What to work on: Please output the entries that follow exactly, without a single image.

Records from a collection
-------------------------
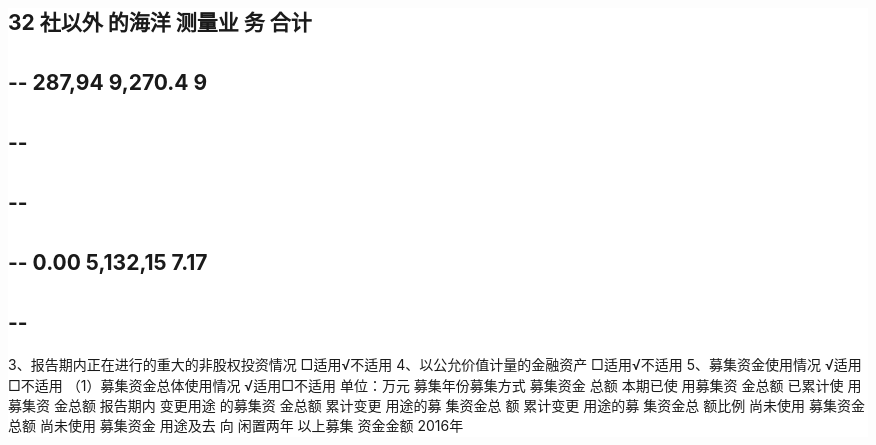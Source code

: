32
社以外
的海洋
测量业
务
合计
--
--
287,94
9,270.4
9
--
--
--
--
--
--
0.00
5,132,15
7.17
--
--
--
3、报告期内正在进行的重大的非股权投资情况
□适用√不适用
4、以公允价值计量的金融资产
□适用√不适用
5、募集资金使用情况
√适用□不适用
（1）募集资金总体使用情况
√适用□不适用
单位：万元
募集年份募集方式
募集资金
总额
本期已使
用募集资
金总额
已累计使
用募集资
金总额
报告期内
变更用途
的募集资
金总额
累计变更
用途的募
集资金总
额
累计变更
用途的募
集资金总
额比例
尚未使用
募集资金
总额
尚未使用
募集资金
用途及去
向
闲置两年
以上募集
资金金额
2016年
-------------------------
Task output:
Source code

:32
社以外
的海洋
测量业
务
合计
--
--
287,94
9,270.4
9
--
--
--
--
--
--
0.00
5,132,15
7.17
--
--
--
3、报告期内正在进行的重大的非股权投资情况
□适用√不适用
4、以公允价值计量的金融资产
□适用√不适用
5、募集资金使用情况
√适用□不适用
（1）募集资金总体使用情况
√适用□不适用
单位：万元
募集年份募集方式
募集资金
总额
本期已使
用募集资
金总额
已累计使
用募集资
金总额
报告期内
变更用途
的募集资
金总额
累计变更
用途的募
集资金总
额
累计变更
用途的募
集资金总
额比例
尚未使用
募集资金
总额
尚未使用
募集资金
用途及去
向
闲置两年
以上募集
资金金额
2016年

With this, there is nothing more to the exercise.